This spring Wilson has taught three swiftwater rescue courses to more than 40 local river runners on the San Miguel and Dolores Rivers. Students who voluntarily submerged themselves in the freezing Rocky Mountain runoff had signed up for one of Wilson’s courses, which are designed to teach private boaters and commercial river guides the necessary tools to know how to act when an incident occurs on the river.
As a lifelong river runner and owner/operator of the Telluride Kayak School, Wilson believes in the importance of swiftwater rescue. “As a whitewater professional, you see a lot of private boaters on the water who are totally unaware of all the hazards on the river,” said Wilson. “I want to help people become an asset instead of a liability on the river.”
According to local San Miguel River Ranger Leigh Sullivan there are more people on the river this season than she has seen in the past 14 years.

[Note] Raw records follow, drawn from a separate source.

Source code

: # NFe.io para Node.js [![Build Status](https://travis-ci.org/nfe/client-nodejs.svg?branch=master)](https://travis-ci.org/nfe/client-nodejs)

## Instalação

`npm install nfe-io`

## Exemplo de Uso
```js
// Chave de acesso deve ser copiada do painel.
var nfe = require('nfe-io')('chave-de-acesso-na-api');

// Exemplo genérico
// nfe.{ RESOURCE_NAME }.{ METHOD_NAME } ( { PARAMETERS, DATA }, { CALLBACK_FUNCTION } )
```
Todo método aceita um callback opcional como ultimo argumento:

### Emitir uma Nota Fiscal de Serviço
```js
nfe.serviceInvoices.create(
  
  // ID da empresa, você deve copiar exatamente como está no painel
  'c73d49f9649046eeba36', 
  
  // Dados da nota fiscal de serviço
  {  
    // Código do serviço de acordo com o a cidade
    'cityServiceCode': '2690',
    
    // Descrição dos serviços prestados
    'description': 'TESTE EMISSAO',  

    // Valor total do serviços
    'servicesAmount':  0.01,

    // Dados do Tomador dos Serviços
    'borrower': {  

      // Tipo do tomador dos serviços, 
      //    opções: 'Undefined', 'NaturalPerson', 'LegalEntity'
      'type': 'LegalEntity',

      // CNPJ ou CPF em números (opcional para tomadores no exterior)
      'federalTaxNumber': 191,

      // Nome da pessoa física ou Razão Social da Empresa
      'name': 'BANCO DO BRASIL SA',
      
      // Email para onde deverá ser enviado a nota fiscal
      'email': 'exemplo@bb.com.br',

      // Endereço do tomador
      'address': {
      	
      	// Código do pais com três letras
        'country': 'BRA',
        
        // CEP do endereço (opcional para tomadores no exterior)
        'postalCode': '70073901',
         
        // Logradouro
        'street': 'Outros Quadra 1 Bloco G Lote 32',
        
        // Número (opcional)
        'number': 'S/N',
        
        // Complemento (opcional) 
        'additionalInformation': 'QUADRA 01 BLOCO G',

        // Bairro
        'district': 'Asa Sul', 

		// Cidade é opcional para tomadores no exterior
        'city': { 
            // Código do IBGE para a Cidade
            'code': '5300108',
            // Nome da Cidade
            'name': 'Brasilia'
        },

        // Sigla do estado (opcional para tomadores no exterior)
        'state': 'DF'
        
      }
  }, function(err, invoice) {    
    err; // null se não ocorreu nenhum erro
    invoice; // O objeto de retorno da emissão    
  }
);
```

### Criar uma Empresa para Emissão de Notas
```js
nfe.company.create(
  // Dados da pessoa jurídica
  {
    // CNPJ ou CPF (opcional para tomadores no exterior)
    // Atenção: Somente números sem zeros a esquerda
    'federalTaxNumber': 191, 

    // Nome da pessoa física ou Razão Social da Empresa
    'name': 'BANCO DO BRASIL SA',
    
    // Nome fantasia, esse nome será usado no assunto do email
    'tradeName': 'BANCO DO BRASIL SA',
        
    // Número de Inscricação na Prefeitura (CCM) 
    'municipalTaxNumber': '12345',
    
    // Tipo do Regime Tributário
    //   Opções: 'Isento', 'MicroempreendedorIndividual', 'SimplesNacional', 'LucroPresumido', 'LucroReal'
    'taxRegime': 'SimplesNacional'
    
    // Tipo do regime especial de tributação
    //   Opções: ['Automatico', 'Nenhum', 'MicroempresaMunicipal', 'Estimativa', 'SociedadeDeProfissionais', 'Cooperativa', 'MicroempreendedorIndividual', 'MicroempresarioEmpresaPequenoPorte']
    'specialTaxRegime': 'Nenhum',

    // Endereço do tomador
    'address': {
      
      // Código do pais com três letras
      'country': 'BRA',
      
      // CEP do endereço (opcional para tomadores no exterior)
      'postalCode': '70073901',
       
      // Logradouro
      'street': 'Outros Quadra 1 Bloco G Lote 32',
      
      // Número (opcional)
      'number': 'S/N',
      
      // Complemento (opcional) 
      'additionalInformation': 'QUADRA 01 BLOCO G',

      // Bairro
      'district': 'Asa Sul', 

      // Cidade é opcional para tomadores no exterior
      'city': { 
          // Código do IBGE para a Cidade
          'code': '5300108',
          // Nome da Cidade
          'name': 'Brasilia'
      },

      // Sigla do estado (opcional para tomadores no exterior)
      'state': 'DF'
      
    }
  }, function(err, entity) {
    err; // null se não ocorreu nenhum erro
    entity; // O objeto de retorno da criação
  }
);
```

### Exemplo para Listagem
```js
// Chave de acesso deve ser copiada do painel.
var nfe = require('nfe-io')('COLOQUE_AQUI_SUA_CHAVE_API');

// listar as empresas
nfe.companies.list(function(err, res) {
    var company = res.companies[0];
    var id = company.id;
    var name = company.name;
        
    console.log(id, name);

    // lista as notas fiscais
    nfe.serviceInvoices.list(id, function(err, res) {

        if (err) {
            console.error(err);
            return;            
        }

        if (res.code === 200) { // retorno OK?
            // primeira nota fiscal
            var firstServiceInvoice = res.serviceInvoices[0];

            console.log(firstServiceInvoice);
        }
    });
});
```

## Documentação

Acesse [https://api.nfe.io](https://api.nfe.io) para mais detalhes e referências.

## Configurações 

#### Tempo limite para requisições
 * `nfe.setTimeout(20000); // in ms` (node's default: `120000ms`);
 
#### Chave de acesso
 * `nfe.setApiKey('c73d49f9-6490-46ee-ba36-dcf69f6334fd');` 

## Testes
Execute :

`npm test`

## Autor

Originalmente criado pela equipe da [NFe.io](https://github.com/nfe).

She thinks it’s due to the above average spring-runoff that the region experienced. Sullivan has already encountered a number of river accidents this year, including flipped boats, boats wrapped on river obstacles, lost boats, and a near drowning. “Swiftwater rescue is very important knowledge,” said Sullivan. “If you get in trouble on the river, you want to have the proper training so you know what to do.”
San Miguel County Sheriff’s Office Search and Rescue Team Leader Brian Beckham has also responded to an accident on the river this year, which resulted in a formal rescue. “People need to prepare themselves for self-rescue,” said Beckham. “By the time a search and rescue team can get to the scene of the accident, the victim might be hung up on a rock, stranded on the wrong side of the river, or, in the worst case scenario, dead.”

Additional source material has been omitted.